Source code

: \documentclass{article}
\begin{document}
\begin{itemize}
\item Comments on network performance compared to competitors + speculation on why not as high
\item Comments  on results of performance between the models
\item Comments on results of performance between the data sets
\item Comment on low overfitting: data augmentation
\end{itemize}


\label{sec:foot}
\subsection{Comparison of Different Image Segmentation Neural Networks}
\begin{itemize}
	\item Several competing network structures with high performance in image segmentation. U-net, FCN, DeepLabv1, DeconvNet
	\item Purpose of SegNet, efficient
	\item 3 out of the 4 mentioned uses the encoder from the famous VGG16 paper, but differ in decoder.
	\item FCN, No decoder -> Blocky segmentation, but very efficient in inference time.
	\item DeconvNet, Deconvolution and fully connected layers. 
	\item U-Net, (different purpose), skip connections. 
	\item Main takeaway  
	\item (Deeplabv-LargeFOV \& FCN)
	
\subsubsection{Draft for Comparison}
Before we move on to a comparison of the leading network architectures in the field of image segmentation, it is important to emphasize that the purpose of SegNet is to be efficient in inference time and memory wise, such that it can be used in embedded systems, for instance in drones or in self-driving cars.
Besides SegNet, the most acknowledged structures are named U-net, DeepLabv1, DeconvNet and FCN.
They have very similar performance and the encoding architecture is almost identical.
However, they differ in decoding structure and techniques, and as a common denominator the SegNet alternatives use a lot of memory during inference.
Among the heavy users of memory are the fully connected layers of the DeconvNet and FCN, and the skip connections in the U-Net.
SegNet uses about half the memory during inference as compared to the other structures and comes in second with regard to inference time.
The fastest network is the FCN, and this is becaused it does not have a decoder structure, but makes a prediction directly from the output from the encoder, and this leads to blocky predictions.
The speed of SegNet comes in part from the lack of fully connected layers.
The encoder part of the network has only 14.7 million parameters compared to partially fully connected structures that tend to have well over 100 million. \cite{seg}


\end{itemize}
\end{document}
==================================================
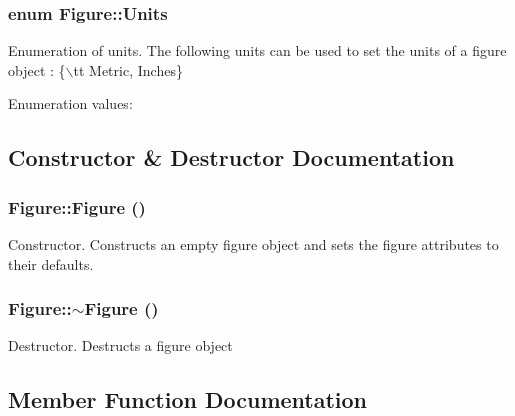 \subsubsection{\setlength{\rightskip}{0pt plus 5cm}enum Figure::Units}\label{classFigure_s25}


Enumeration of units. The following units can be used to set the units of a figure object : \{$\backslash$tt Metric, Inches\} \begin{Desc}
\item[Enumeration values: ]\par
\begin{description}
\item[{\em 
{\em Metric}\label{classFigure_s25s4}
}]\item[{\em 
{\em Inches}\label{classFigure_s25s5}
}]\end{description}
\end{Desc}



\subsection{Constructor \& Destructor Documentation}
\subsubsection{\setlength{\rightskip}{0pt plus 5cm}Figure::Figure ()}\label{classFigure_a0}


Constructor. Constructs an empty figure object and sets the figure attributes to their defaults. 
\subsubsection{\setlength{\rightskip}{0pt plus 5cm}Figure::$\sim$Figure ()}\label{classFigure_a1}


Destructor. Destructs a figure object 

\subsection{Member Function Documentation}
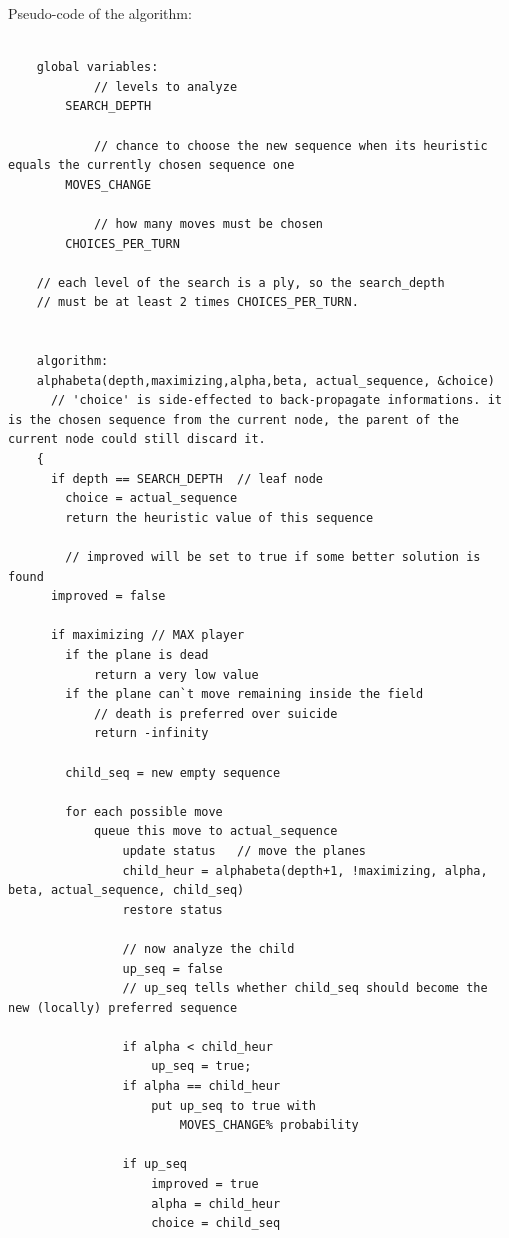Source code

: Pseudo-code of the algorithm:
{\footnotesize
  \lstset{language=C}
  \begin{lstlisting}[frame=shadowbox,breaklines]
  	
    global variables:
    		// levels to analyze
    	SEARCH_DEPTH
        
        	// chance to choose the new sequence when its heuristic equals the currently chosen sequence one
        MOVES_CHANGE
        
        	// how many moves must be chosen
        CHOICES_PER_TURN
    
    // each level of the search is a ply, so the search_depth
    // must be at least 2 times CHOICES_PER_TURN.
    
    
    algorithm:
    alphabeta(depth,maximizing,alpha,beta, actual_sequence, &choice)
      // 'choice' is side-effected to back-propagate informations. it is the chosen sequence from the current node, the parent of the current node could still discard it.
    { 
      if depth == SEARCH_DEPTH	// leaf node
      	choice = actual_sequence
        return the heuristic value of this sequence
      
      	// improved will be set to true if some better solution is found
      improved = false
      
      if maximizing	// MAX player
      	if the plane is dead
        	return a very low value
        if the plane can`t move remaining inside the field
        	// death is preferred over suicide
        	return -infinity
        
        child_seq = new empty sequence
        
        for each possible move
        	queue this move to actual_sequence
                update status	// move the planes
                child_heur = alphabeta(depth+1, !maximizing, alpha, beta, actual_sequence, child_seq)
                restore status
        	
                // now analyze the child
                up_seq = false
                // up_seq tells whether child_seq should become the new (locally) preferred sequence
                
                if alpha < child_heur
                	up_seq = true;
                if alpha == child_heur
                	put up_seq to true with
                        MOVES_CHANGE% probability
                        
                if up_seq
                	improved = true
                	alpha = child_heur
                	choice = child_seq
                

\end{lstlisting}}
==================================================
Exercise details ▸
Lines in the data containing the string "fully" are to be counted; give that number alone.

Response to this task ▸
4